• _Description of the task_: Print the records exactly. Miss nothing.

Top of Input data

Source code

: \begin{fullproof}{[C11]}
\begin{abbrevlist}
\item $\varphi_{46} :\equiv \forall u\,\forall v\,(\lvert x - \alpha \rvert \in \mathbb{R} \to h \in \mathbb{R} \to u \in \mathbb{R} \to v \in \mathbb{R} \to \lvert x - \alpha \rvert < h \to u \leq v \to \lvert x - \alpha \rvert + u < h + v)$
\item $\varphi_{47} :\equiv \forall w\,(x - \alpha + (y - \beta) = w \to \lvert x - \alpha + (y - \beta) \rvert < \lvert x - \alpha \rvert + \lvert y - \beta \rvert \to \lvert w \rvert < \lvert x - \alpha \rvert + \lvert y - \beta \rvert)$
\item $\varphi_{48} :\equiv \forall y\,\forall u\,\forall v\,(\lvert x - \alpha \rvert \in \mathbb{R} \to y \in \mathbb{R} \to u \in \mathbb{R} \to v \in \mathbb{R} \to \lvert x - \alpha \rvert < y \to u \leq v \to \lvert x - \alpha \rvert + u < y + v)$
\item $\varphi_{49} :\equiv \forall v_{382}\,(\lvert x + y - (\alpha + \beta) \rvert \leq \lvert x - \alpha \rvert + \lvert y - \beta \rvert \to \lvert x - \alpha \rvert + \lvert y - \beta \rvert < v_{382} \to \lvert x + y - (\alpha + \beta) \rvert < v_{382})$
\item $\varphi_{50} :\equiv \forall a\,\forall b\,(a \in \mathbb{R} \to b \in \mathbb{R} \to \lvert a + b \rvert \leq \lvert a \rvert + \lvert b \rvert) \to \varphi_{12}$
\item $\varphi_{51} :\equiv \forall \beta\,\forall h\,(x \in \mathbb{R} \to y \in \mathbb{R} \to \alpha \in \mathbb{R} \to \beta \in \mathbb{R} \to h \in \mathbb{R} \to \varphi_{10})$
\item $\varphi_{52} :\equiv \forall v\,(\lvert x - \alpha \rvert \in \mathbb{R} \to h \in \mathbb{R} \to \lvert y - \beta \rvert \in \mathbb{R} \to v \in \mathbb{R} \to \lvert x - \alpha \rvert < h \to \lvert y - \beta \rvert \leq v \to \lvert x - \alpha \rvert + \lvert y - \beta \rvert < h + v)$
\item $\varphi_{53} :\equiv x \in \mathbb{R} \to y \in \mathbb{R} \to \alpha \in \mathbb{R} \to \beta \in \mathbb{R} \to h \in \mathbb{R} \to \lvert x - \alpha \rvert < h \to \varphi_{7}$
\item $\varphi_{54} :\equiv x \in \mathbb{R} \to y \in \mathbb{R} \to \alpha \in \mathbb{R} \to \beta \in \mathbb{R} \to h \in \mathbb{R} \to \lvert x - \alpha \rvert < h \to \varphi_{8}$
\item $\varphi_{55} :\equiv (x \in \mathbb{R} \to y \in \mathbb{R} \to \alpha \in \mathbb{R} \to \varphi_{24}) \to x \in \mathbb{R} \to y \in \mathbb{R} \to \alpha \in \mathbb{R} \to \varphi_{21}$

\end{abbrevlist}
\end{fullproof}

Bottom of Input data

• _Answer below_:
Source code

: \begin{fullproof}{[C11]}
\begin{abbrevlist}
\item $\varphi_{46} :\equiv \forall u\,\forall v\,(\lvert x - \alpha \rvert \in \mathbb{R} \to h \in \mathbb{R} \to u \in \mathbb{R} \to v \in \mathbb{R} \to \lvert x - \alpha \rvert < h \to u \leq v \to \lvert x - \alpha \rvert + u < h + v)$
\item $\varphi_{47} :\equiv \forall w\,(x - \alpha + (y - \beta) = w \to \lvert x - \alpha + (y - \beta) \rvert < \lvert x - \alpha \rvert + \lvert y - \beta \rvert \to \lvert w \rvert < \lvert x - \alpha \rvert + \lvert y - \beta \rvert)$
\item $\varphi_{48} :\equiv \forall y\,\forall u\,\forall v\,(\lvert x - \alpha \rvert \in \mathbb{R} \to y \in \mathbb{R} \to u \in \mathbb{R} \to v \in \mathbb{R} \to \lvert x - \alpha \rvert < y \to u \leq v \to \lvert x - \alpha \rvert + u < y + v)$
\item $\varphi_{49} :\equiv \forall v_{382}\,(\lvert x + y - (\alpha + \beta) \rvert \leq \lvert x - \alpha \rvert + \lvert y - \beta \rvert \to \lvert x - \alpha \rvert + \lvert y - \beta \rvert < v_{382} \to \lvert x + y - (\alpha + \beta) \rvert < v_{382})$
\item $\varphi_{50} :\equiv \forall a\,\forall b\,(a \in \mathbb{R} \to b \in \mathbb{R} \to \lvert a + b \rvert \leq \lvert a \rvert + \lvert b \rvert) \to \varphi_{12}$
\item $\varphi_{51} :\equiv \forall \beta\,\forall h\,(x \in \mathbb{R} \to y \in \mathbb{R} \to \alpha \in \mathbb{R} \to \beta \in \mathbb{R} \to h \in \mathbb{R} \to \varphi_{10})$
\item $\varphi_{52} :\equiv \forall v\,(\lvert x - \alpha \rvert \in \mathbb{R} \to h \in \mathbb{R} \to \lvert y - \beta \rvert \in \mathbb{R} \to v \in \mathbb{R} \to \lvert x - \alpha \rvert < h \to \lvert y - \beta \rvert \leq v \to \lvert x - \alpha \rvert + \lvert y - \beta \rvert < h + v)$
\item $\varphi_{53} :\equiv x \in \mathbb{R} \to y \in \mathbb{R} \to \alpha \in \mathbb{R} \to \beta \in \mathbb{R} \to h \in \mathbb{R} \to \lvert x - \alpha \rvert < h \to \varphi_{7}$
\item $\varphi_{54} :\equiv x \in \mathbb{R} \to y \in \mathbb{R} \to \alpha \in \mathbb{R} \to \beta \in \mathbb{R} \to h \in \mathbb{R} \to \lvert x - \alpha \rvert < h \to \varphi_{8}$
\item $\varphi_{55} :\equiv (x \in \mathbb{R} \to y \in \mathbb{R} \to \alpha \in \mathbb{R} \to \varphi_{24}) \to x \in \mathbb{R} \to y \in \mathbb{R} \to \alpha \in \mathbb{R} \to \varphi_{21}$

\end{abbrevlist}
\end{fullproof}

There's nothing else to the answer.